Nach der Tragödie mit womöglich mehr als 900 Opfern wurden zwei Männer festgenommen. In der EU entbrennt eine hitzige Debatte.

Nach der Flüchtlingskatastrophe mit womöglich mehr als 900 Opfern im Mittelmeer haben die italienischen Behörden den Kapitän und ein Crewmitglied des Unglücksboots festgenommen. Den Männern werde Begünstigung illegaler Einwanderung vorgeworfen, sagte Staatsanwalt Rocco Liguori in der Nacht zum Dienstag. Zudem wird dem aus Tunesien stammenden Kapitän mehrfache fahrlässige Tötung im Zusammenhang mit der Havarie zur Last gelegt. Bei dem Crewmitglied handelt es sich um einen syrischen Staatsbürger. Die Verdächtigen wurden an Bord eines Rettungsschiffs verhaftet, das 27 Überlebende der Katastrophe nach Italien brachte.

Nach dem womöglich bislang schlimmsten Flüchtlingsdrama im Mittelmeer ringt die Europäische Union um eine angemessene Reaktion. Für den kommenden Donnerstag wurde in Brüssel ein Krisengipfel anberaumt. Auf der Agenda soll vor allem der Kampf gegen Menschenhändler stehen. Dazu kursiert bereits ein 10-Punkte-Plan, der unter anderem „zivil-militärische“ Maßnahmen zur Festsetzung und Zerstörung von Schleuserbooten vorsieht. Als Vorbild soll die Anti-Piraterie-Mission der EU vor der Küste Somalias dienen.

Forderungen an die EU

Auch Italiens Ministerpräsident Matteo Renzi drängte die EU, den Fokus darauf zu legen, das Ablegen weiterer Flüchtlingsboote von Libyen zu verhindern. „Wir haben es mit einer organisierten kriminellen Aktivität zu tun, bei der viel Geld gemacht, aber viele Leben ruiniert werden“, sagte er bei einer Pressekonferenz mit seinem maltesischen Kollegen Joseph Muscat. Renzi verglich das Gebaren der Schleuser mit jenem von Sklavenhändlern vergangener Jahrhunderte.

Renzi forderte vor allem eine Stabilisierung der Lage in Libyen. Von dort starten besonders viele Flüchtlinge in Richtung Europa, weil es kaum noch eine funktionierende Staatsmacht gibt. Einen Einsatz von Bodentruppen schloss Renzi aus.

Weitere Flüchtlinge in Seenot

Zudem meldete er neue SOS-Rufe zweier Boote nahe der Küste Libyens. Sie stammten von einer Rettungsinsel mit 100 bis 150 Flüchtlingen und einem Boot mit weiteren rund 300 Personen an Bord, sagte Renzi. Zuvor hatte die Internationale Organisation für Migration mitgeteilt, ein Anrufer habe gesagt, 20 Menschen seien bereits tot. In Griechenland kamen drei Menschen ums Leben, als ihr Flüchtlingsboot vor der Insel Rhodos auf Grund lief.
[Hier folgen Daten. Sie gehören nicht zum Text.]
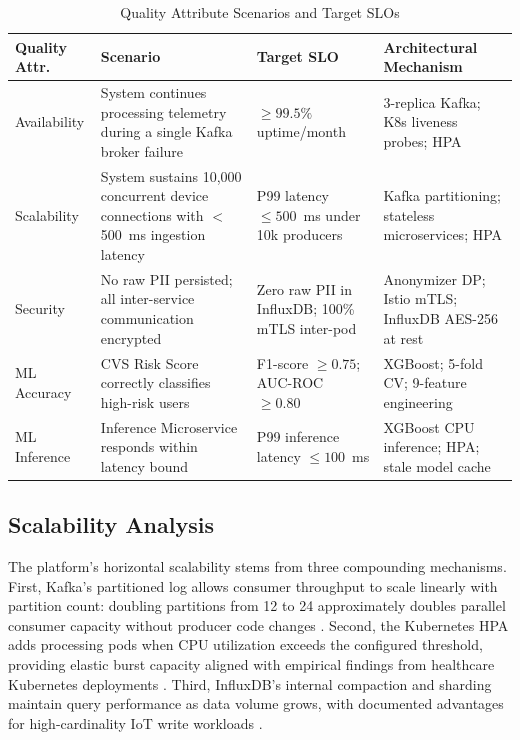 \documentclass[conference]{IEEEtran}
\begin{document}
\begin{table}[H]
  \centering
  \caption{Quality Attribute Scenarios and Target SLOs}
  \label{tab:slos}
  \begin{tabularx}{\textwidth}{p{2.5cm} p{4.5cm} p{3cm} p{3.5cm}}
    \toprule
    \textbf{Quality Attr.} & \textbf{Scenario} & \textbf{Target SLO} &
    \textbf{Architectural Mechanism} \\
    \midrule
    Availability & System continues processing telemetry during a single Kafka broker
      failure & $\geq 99.5\%$ uptime/month & 3-replica Kafka; K8s liveness probes; HPA \\
    \addlinespace
    Scalability & System sustains 10,000 concurrent device connections with
      $<$500~ms ingestion latency & P99 latency $\leq 500$~ms under 10k producers &
      Kafka partitioning; stateless microservices; HPA \\
    \addlinespace
    Security & No raw PII persisted; all inter-service communication encrypted &
      Zero raw PII in InfluxDB; 100\% mTLS inter-pod &
      Anonymizer DP; Istio mTLS; InfluxDB AES-256 at rest \\
    \addlinespace
    ML Accuracy & CVS Risk Score correctly classifies high-risk users &
      F1-score $\geq 0.75$; AUC-ROC $\geq 0.80$ &
      XGBoost; 5-fold CV; 9-feature engineering \\
    \addlinespace
    ML Inference & Inference Microservice responds within latency bound &
      P99 inference latency $\leq 100$~ms &
      XGBoost CPU inference; HPA; stale model cache \\
    \bottomrule
  \end{tabularx}
\end{table}

\subsection{Scalability Analysis}

The platform's horizontal scalability stems from three compounding mechanisms.
First, Kafka's partitioned log allows consumer throughput to scale linearly with
partition count: doubling partitions from 12 to 24 approximately doubles parallel
consumer capacity without producer code changes \cite{b10}. Second, the Kubernetes
HPA adds processing pods when CPU utilization exceeds the configured threshold,
providing elastic burst capacity aligned with empirical findings from healthcare
Kubernetes deployments \cite{b20}. Third, InfluxDB's internal compaction and sharding
maintain query performance as data volume grows, with documented advantages for
high-cardinality IoT write workloads \cite{b7}.
\end{document}
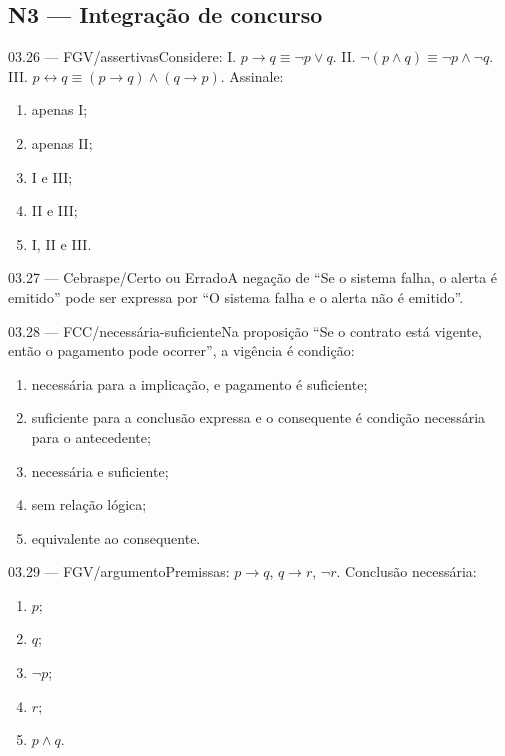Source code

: \subsection*{N3 — Integração de concurso}
\begin{questao}{ 03.26 — FGV/assertivas}Considere: I. $p\to q\equiv\neg p\lor q$. II. $\neg(p\land q)\equiv\neg p\land\neg q$. III. $p\leftrightarrow q\equiv(p\to q)\land(q\to p)$. Assinale:\begin{enumerate}[label=\Alph*)]\item apenas I;\item apenas II;\item I e III;\item II e III;\item I, II e III.\end{enumerate}\end{questao}
\begin{questao}{ 03.27 — Cebraspe/Certo ou Errado}A negação de ``Se o sistema falha, o alerta é emitido'' pode ser expressa por ``O sistema falha e o alerta não é emitido''.\end{questao}
\begin{questao}{ 03.28 — FCC/necessária-suficiente}Na proposição ``Se o contrato está vigente, então o pagamento pode ocorrer'', a vigência é condição:\begin{enumerate}[label=\Alph*)]\item necessária para a implicação, e pagamento é suficiente;\item suficiente para a conclusão expressa e o consequente é condição necessária para o antecedente;\item necessária e suficiente;\item sem relação lógica;\item equivalente ao consequente.\end{enumerate}\end{questao}
\begin{questao}{ 03.29 — FGV/argumento}Premissas: $p\to q$, $q\to r$, $\neg r$. Conclusão necessária:\begin{enumerate}[label=\Alph*)]\item $p$;\item $q$;\item $\neg p$;\item $r$;\item $p\land q$.\end{enumerate}\end{questao}
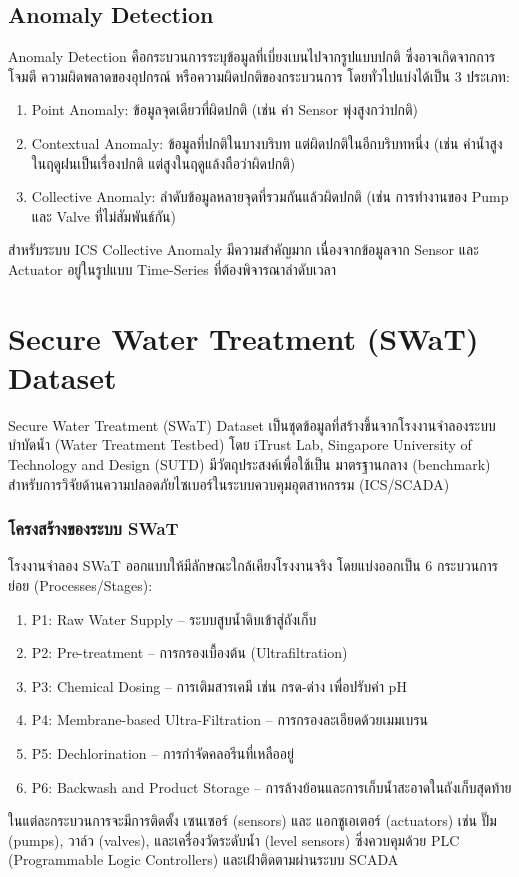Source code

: \subsection{Anomaly Detection}
\hspace{2em} Anomaly Detection คือกระบวนการระบุข้อมูลที่เบี่ยงเบนไปจากรูปแบบปกติ ซึ่งอาจเกิดจากการโจมตี ความผิดพลาดของอุปกรณ์ หรือความผิดปกติของกระบวนการ โดยทั่วไปแบ่งได้เป็น 3 ประเภท:

\begin{enumerate}
  \item Point Anomaly: ข้อมูลจุดเดียวที่ผิดปกติ (เช่น ค่า Sensor พุ่งสูงกว่าปกติ)
  \item Contextual Anomaly: ข้อมูลที่ปกติในบางบริบท แต่ผิดปกติในอีกบริบทหนึ่ง (เช่น ค่าน้ำสูงในฤดูฝนเป็นเรื่องปกติ แต่สูงในฤดูแล้งถือว่าผิดปกติ)
  \item Collective Anomaly: ลำดับข้อมูลหลายจุดที่รวมกันแล้วผิดปกติ (เช่น การทำงานของ Pump และ Valve ที่ไม่สัมพันธ์กัน)
\end{enumerate}
\indent
สำหรับระบบ ICS Collective Anomaly มีความสำคัญมาก เนื่องจากข้อมูลจาก Sensor และ Actuator อยู่ในรูปแบบ Time-Series ที่ต้องพิจารณาลำดับเวลา

\section{ Secure Water Treatment (SWaT) Dataset}
\hspace{2em} Secure Water Treatment (SWaT) Dataset เป็นชุดข้อมูลที่สร้างขึ้นจากโรงงานจำลองระบบบำบัดน้ำ (Water Treatment Testbed) โดย iTrust Lab, Singapore University of Technology and Design (SUTD) มีวัตถุประสงค์เพื่อใช้เป็น มาตรฐานกลาง (benchmark) สำหรับการวิจัยด้านความปลอดภัยไซเบอร์ในระบบควบคุมอุตสาหกรรม (ICS/SCADA)

\subsubsection{โครงสร้างของระบบ SWaT}
โรงงานจำลอง SWaT ออกแบบให้มีลักษณะใกล้เคียงโรงงานจริง โดยแบ่งออกเป็น 6 กระบวนการย่อย (Processes/Stages):

\begin{enumerate}
  \item P1: Raw Water Supply – ระบบสูบน้ำดิบเข้าสู่ถังเก็บ
  \item P2: Pre-treatment – การกรองเบื้องต้น (Ultrafiltration)
  \item P3: Chemical Dosing – การเติมสารเคมี เช่น กรด-ด่าง เพื่อปรับค่า pH
  \item P4: Membrane-based Ultra-Filtration – การกรองละเอียดด้วยเมมเบรน
  \item P5: Dechlorination – การกำจัดคลอรีนที่เหลืออยู่
  \item P6: Backwash and Product Storage – การล้างย้อนและการเก็บน้ำสะอาดในถังเก็บสุดท้าย
\end{enumerate}
\indent
ในแต่ละกระบวนการจะมีการติดตั้ง เซนเซอร์ (sensors) และ แอกชูเอเตอร์ (actuators) เช่น ปั๊ม (pumps), วาล์ว (valves), และเครื่องวัดระดับน้ำ (level sensors) ซึ่งควบคุมด้วย PLC (Programmable Logic Controllers) และเฝ้าติดตามผ่านระบบ SCADA

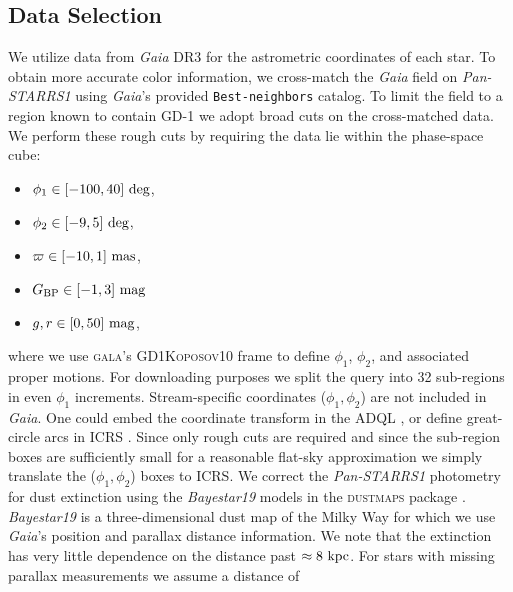 \documentclass[twocolumn]{aastex631}
\newcommand{\code}[1]{\textsc{#1}}
\newcommand{\package}[1]{\code{#1}}
\newcommand{\stream}[1]{#1}
\newcommand{\dataarchive}[1]{\textit{#1}}
\newcommand{\Gaia}{\dataarchive{Gaia}}
\newcommand{\PanStarrs}{\dataarchive{Pan-STARRS1}}
\newcommand{\parallax}{\varpi}
\begin{document}
    \subsection{Data Selection} \label{sub:results_gd1:data}

        We utilize data from \Gaia{} DR3 for the astrometric coordinates of each
        star.  To obtain more accurate color information, we cross-match the
        \Gaia{} field on \PanStarrs{} \citep{PanSTARRS1} using \Gaia's provided
        \texttt{Best-neighbors} catalog.  To limit the field to a region known
        to contain \stream{GD-1} we adopt broad cuts on the cross-matched data.
        We perform these rough cuts by requiring the data lie within the
        phase-space cube:
        \begin{itemize}
            \setlength\itemsep{0em}
            \item $\phi_1 \in [-100, 40] \ \rm{deg}$,
            \item $\phi_2 \in [-9, 5] \ \rm{deg}$,
            \item $\parallax \in [-10, 1] \ \rm{mas}$,
            \item $G_{\rm BP} \in [-1, 3] \ \rm{mag}$
            \item $g, r \in [0, 50] \ \rm{mag}$, %
        \end{itemize}
        where we use \package{gala}'s \citep{gala, galav1.3} \code{GD1Koposov10}
        frame \citep{Koposov+2010} to define $\phi_1$, $\phi_2$, and associated
        proper motions.  For downloading purposes we split the query into 32
        sub-regions in even $\phi_1$ increments.  Stream-specific coordinates
        ($\phi_1, \phi_2$) are not included in \Gaia.  One could embed the
        coordinate transform in the ADQL \citep{ADQL2.0}, or define great-circle
        arcs in ICRS \citep{ICRS1997}. Since only rough cuts are required and
        since the sub-region boxes are sufficiently small for a reasonable
        flat-sky approximation  we simply translate the ($\phi_1, \phi_2$) boxes
        to ICRS.  We correct the \PanStarrs{} photometry for dust extinction
        using the \textit{Bayestar19} \citep{Green+2019} models in the
        \package{dustmaps} package \citep{Green2018}.  \textit{Bayestar19} is a
        three-dimensional dust map of the Milky Way for which we use \Gaia's
        position and parallax distance information. We note that the extinction
        has very little dependence on the distance past $\approx 8 \ \rm{kpc}$.
        For stars with missing parallax measurements we assume a distance of
\end{document}
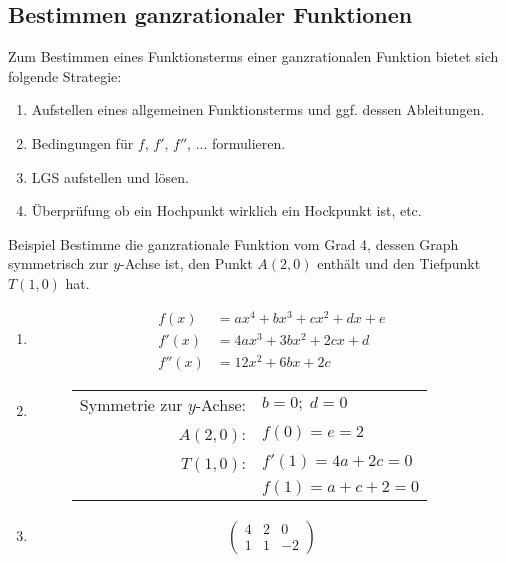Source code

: \documentclass{article}
\begin{document}
\subsection{Bestimmen ganzrationaler Funktionen}
Zum Bestimmen eines Funktionsterms einer ganzrationalen
Funktion bietet sich folgende Strategie:
\begin{enumerate}
    \item Aufstellen eines allgemeinen Funktionsterms und ggf. dessen Ableitungen.
    \item Bedingungen für $f$, $f'$, $f''$, ... formulieren.
    \item LGS aufstellen und lösen.
    \item Überprüfung ob ein Hochpunkt wirklich ein Hockpunkt ist, etc.
\end{enumerate}
\begin{boxx}[DarkBlue]{Beispiel}
    Bestimme die ganzrationale Funktion vom Grad 4, 
    dessen Graph symmetrisch zur $y$-Achse ist,
    den Punkt $A(2, 0)$ enthält und den Tiefpunkt $T(1, 0)$ hat.
    \begin{enumerate}
        \item \begin{align*}
            f(x) &= ax^4+ bx^3 + cx^2 + dx + e \\
            f'(x) &= 4ax^3 + 3bx^2 +2cx + d \\
            f''(x) &= 12x^2 + 6bx + 2c
        \end{align*}
        \item \hspace*{1mm}
        \begin{figure}[H]
            \centering
            \begin{tabular}{rl}
                Symmetrie zur $y$-Achse: & $b=0;\;d=0$ \\
                $A(2, 0)$: & $f(0) = e = 2$ \\
                $T(1, 0)$: & $f'(1) = 4a + 2c = 0$ \\
                & $f(1) = a + c + 2 = 0$
            \end{tabular}
        \end{figure}
        \item 
        \begin{align*}
            &\left( \begin{array}{cc|c} 4 & 2 & 0 \\ 1 & 1 & -2 \end{array} \right) \begin{array}{ll}

\end{array}
\end{align*}
\end{enumerate}
\end{boxx}
\end{document}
Renzi und Muscat wollten eigentlich über Konsequenzen aus der Flüchtlingskatastrophe vom Wochenende beraten: Vor der Küste Libyens war ein Flüchtlingsschiff gekentert und gesunken. Die genaue Zahl der Menschen an Bord war auch am Montag nicht klar. Die Angabe eines Überlebenden aus Bangladesch über mehr als 900 Menschen an Bord sollte noch überprüft werden. Er sagte der Staatsanwaltschaft zudem, rund 300 der Insassen seien von Schmugglern in den Laderaum des Fischerboots gesperrt worden.

Geborgen wurden zunächst 24 Leichen, die zur Bestattung nach Malta gebracht wurden. Es wird jedoch davon ausgegangen, dass Hunderte weitere Menschen bei dem Unglück ums Leben kamen.

Seit vergangener Woche sollen mit dem jüngsten Unglück bis zu 1300 Migranten im Mittelmeer ihr Leben verloren haben. Rund 400 Menschen ertranken offenbar bei einem vorangegangenen Schiffsunglück am 13. April. Die Tragödien haben die Kritik an der EU anschwellen lassen.

UN-Generalsekretär Ban Ki Moon rief die Europäische Union angesichts der jüngsten Flüchtlingskatastrophen auf, ihre Unterstützung für die Mittelmeeranrainerstaaten Italien, Griechenland und Malta zu beschleunigen. Die vor Krieg und Verfolgung flüchtenden Menscen bedürften dringend „unseres Schutzes“, sagte er.

Die wahrlich „gigantische menschliche Tragödie“ zeige die Wichtigkeit auf, sich mit der Not der Migranten zu befassen und hart gegen die Kriminellen durchzugreifen, die die Flüchtlinge ausbeuteten.